我摸了摸自己,全身一絲無掛,肌膚柔嫩光滑,身上還蓋了一層帛布被子——這些都是純脆的實物感,我確實還活著。隻不過頭中暈乎乎的,十分難受。
可是,我為什麼看不見東西了?我失明了嗎?
“姒兒,你醒了啊!太好了……”一個熟悉的聲音欣喜地說道,應該是呂增沒錯。
“我在哪?我怎麼看不見東西了!呂增,我看不見東西了呀!”我叫道,雙手在空中胡亂的抓著,碰到了一個人,我隨手便拉了過來,想看看他的樣子,卻怎麼看也看不見。
“姒兒!不要亂動!你還在生病呢……”呂增靠近我,將我臉上的物事拿了開去——原來是一條古時的毛巾,蓋在了我的額頭和眼睛上。他一拿開,我便能看見了——好一場虛驚,嚇死我了……
“把這破東西放我臉上作什麼!”我怒道,卻感到渾身一陣寒意,不自主的打了幾個噴嚏。
“你淋了雨,全身滾燙的,剛服了藥,不要亂動了!”呂增一臉認真地說道。他將毛巾在涼水中投了投,又蓋在我的額頭上,卻不敢再遮住我的雙眼。我沒有反抗他的好意,腦中飄飄的,無暇顧及其他了。
“我們不是被燒死了嗎?”我問道,全身的寒冷感迫使自己不得不將身體蜷縮成一團。
呂增一邊幫我塞被角,一邊笑道:“真是老天開眼!就在起火的那一刹那,天突然陰了,隨即便是一陣大雨,撲滅了火,我們四個因此撿回了一條命!……可是,你淋雨後卻病了。方才看過了郎中,應該無甚大礙,喝幾副藥就好的。”
我這才望見了四周情形:這裏已不是那個暗室。一人多高的房頂,十幾米見方的麵積,屋中地麵盡鋪草席,中央擺一張小桌,桌上放了些生活用品;我這邊草席鋪上了被褥,旁邊擺著個盛了水的銅盆;呂增則坐在我的頭側,不斷為我更換毛巾,。

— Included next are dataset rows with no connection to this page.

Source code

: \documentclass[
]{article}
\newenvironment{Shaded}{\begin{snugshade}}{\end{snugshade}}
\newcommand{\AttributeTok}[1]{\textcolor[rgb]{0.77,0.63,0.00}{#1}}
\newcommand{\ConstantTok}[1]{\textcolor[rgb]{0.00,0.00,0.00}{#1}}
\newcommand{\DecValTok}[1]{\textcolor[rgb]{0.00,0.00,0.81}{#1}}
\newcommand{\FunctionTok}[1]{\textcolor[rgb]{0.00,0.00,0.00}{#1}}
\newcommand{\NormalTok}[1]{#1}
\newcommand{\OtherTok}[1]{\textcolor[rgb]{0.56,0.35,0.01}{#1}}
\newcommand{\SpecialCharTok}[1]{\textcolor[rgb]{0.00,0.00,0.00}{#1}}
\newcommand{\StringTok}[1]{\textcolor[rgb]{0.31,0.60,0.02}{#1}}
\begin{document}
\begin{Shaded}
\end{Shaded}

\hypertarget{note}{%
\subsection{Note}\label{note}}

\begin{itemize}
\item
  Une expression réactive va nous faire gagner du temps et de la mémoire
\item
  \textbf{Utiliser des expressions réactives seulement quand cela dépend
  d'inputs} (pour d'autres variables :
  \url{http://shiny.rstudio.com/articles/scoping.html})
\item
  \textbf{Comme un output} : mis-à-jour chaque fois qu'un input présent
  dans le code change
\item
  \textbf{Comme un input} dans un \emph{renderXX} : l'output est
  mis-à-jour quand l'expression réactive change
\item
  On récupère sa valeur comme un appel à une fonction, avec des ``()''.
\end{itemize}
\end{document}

“他們不殺我們了嗎?”我頭中難受,便閉了眼睛,可還是想追本逐源地把事情問個清楚。
“哼哼,他們雖不甘心,卻也不過是一些虔誠的信徒。”呂增答道,“天忽降大雨,他們便以為是聖母顯靈,不許取我等性命,就放過了我們。但是,我們必須得在聖母廟前齋戒三日,以贖己罪。你淋雨後便病了,此事隻好等你病愈之後再說!好了,不要說話了,好生休息吧!”
“哦……”我點了點頭,忽然頭中一陣飄忽,難受之極——病的不輕呢!
我睡了醒,醒了睡,忽而大汗淋漓,忽而冷顫寒寒,這一病便是一天一夜。呂增的照顧可謂是無微不至、鞠躬盡瘁,除侍候三餐外,我每次出汗後他都會幫我擦幹身體,再換過被褥,盡可能保證我的被裏是幹的——話又說回來,褒姒□□的肉體也讓他過足色癮了。估計他這麼侍候我,心情應該是很爽的吧……
次日,我神誌恢複,病也好了大半,但身體仍很虛弱。
呂增卻是一夜未眠,黑著雙眼,望著我,強裝笑臉道:“姒兒,你好受些了嗎?”
若不是看他照顧我很辛苦,我當即就得讓他把這個稱呼咽回去——可現在不是時候,咱就忍了吧。
“嗯,我現在沒什麼事了。謝謝你!”我點了點頭,又勸呂增道:“你去睡一覺吧!看你眼圈黑的,眼睛也睜不開了!”
呂增搖了搖頭,固執道:“不行啊,你還沒完全好呢!”
不知為何,看呂增身體狀態這麼差,我心裏也怪難受的。我於是蹙眉佯怒道:“醜話說前頭,可不是我讓你照顧我的!你要是病了,我可沒空管你啊!你趁早去睡覺,若不聽我的話,咱們以後就各奔東西!哼!”說罷,我把頭扭向一旁。
呂增忙道:“姒兒,別這樣啊……你的病需要人照顧的……”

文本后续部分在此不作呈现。